Source code for eli5.sklearn.permutation_importance

from functools import partial

import numpy as np
from sklearn.model_selection import check_cv
from sklearn.utils.metaestimators import available_if
from sklearn.utils import check_array, check_random_state
from sklearn.base import BaseEstimator, MetaEstimatorMixin, clone
from sklearn.metrics import check_scoring

from eli5.permutation_importance import get_score_importances
from eli5.sklearn.utils import pandas_available, is_classifier

if pandas_available:
    import pandas as pd

def _wrapped_estimator_has(attr):
    def check(self):
        return hasattr(self.wrapped_estimator_, attr)

    return check

def _estimator_has(attr):
    def check(self):
        return hasattr(self.estimator, attr)

    return check

CAVEATS_CV_NONE = """
Feature importances are computed on the same data as used for training, 
i.e. feature importances don't reflect importance of features for 
generalization.
"""

CAVEATS_CV = """
Feature importances are not computed for the final estimator; 
they are computed for a sequence of estimators trained and evaluated 
on train/test splits.
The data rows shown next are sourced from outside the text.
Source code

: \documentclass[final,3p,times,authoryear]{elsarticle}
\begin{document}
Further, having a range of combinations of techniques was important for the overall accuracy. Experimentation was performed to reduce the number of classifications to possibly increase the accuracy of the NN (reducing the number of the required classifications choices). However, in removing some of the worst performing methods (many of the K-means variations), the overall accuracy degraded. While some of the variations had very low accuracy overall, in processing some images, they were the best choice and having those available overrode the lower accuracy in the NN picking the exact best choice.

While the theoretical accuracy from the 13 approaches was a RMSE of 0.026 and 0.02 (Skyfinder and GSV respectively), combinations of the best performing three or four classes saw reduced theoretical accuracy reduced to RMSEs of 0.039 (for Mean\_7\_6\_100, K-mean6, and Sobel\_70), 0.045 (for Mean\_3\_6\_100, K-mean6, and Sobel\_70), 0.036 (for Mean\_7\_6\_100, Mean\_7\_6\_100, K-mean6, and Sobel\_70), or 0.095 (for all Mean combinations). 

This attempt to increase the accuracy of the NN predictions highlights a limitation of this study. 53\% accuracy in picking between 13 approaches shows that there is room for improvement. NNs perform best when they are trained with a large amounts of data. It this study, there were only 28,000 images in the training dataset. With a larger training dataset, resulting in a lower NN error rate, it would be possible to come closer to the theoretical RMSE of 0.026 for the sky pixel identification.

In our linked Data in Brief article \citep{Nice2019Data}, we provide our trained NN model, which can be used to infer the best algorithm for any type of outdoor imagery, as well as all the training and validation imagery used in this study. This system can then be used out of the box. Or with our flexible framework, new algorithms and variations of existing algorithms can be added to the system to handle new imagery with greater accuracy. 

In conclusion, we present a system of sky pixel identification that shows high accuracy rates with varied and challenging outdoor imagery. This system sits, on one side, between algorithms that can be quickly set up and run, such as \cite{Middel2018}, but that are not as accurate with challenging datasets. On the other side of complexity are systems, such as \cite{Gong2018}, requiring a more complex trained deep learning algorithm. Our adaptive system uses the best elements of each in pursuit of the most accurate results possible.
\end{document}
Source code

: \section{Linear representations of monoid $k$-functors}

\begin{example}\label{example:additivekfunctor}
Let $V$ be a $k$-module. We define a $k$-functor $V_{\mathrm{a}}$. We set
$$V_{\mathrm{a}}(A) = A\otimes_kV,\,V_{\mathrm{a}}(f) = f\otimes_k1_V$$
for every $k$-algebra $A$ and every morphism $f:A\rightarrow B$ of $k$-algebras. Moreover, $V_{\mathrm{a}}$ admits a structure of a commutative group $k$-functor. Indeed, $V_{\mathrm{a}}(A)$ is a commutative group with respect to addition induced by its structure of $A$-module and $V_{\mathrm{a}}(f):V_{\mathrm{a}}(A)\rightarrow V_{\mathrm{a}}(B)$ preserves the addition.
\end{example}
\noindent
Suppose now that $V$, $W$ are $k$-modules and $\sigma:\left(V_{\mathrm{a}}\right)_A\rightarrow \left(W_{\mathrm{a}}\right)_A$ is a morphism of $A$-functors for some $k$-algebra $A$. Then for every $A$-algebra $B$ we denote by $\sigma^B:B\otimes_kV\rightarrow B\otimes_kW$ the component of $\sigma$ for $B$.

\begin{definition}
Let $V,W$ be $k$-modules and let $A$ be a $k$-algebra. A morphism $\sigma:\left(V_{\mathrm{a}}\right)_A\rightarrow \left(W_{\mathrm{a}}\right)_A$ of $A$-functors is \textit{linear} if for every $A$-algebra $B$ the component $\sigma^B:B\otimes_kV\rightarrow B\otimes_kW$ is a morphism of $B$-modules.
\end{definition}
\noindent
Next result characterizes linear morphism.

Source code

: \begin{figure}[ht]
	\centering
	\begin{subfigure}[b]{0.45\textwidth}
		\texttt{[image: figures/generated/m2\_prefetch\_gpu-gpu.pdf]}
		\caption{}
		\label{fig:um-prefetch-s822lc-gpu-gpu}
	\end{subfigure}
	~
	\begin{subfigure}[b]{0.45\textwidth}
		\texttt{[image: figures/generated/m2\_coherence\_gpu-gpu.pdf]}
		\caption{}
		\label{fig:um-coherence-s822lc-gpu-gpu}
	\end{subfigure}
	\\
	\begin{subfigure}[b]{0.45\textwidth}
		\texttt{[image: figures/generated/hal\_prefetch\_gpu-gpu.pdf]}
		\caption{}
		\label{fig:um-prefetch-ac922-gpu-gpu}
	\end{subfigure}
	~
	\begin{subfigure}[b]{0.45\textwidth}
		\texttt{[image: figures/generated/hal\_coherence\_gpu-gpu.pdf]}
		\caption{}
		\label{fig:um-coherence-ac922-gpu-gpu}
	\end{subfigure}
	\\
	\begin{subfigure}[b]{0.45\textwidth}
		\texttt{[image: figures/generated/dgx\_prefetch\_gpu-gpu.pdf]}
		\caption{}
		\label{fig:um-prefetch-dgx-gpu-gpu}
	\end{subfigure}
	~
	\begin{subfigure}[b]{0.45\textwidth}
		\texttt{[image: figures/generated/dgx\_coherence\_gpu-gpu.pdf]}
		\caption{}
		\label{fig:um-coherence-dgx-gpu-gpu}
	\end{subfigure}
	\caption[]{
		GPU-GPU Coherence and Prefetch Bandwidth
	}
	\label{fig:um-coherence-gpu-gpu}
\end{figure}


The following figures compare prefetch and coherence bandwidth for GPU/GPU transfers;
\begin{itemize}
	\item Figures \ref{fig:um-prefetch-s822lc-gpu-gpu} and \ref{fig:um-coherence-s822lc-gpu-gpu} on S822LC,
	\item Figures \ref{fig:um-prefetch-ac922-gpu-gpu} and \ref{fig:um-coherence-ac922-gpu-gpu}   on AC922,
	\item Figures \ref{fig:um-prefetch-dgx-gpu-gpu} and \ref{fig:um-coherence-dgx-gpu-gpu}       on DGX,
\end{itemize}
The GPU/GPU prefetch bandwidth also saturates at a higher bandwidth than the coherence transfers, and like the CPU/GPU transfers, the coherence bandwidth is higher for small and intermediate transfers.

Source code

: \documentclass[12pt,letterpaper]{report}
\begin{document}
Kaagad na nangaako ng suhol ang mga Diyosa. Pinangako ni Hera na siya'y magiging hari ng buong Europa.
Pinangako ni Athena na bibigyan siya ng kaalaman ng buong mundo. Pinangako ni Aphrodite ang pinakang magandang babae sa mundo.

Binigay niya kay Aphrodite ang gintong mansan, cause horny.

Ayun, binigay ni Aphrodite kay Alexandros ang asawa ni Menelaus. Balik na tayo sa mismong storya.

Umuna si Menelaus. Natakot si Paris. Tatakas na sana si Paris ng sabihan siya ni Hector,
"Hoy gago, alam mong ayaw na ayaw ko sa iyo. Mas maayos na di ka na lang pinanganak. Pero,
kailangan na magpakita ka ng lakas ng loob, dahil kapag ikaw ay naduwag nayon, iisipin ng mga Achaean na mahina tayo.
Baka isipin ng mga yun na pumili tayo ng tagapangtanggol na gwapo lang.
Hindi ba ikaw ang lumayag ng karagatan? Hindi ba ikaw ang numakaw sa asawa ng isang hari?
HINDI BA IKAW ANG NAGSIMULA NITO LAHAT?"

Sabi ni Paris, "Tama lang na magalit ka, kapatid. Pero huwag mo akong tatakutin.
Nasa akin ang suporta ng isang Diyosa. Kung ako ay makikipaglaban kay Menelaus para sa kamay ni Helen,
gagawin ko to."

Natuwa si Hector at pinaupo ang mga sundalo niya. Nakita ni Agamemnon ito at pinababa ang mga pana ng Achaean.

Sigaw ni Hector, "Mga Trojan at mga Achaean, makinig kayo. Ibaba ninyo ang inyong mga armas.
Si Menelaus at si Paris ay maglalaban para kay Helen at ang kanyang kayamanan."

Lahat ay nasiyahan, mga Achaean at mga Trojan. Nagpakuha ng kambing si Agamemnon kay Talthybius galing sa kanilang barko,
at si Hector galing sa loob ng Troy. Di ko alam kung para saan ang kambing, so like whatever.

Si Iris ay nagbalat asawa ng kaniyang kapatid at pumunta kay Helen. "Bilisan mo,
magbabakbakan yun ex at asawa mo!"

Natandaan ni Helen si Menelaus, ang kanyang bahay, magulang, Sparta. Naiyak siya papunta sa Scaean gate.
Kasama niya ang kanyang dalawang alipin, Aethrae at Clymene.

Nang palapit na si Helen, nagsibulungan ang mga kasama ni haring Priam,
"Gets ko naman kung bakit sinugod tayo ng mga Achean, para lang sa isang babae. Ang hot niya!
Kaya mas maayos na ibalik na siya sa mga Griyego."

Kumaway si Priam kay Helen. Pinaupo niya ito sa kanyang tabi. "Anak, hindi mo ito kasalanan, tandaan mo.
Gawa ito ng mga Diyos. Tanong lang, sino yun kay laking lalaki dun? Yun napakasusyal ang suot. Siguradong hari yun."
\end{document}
So they tell you about importances of features 
for generalization, but not feature importances of a particular trained model.
"""

CAVEATS_PREFIT = """
If feature importances are computed on the same data as used for training, 
they don't reflect importance of features for generalization. Use a held-out
dataset if you want generalization feature importances.
"""



[docs]
class PermutationImportance(BaseEstimator, MetaEstimatorMixin):
    """Meta-estimator which computes ``feature_importances_`` attribute
    based on permutation importance (also known as mean score decrease).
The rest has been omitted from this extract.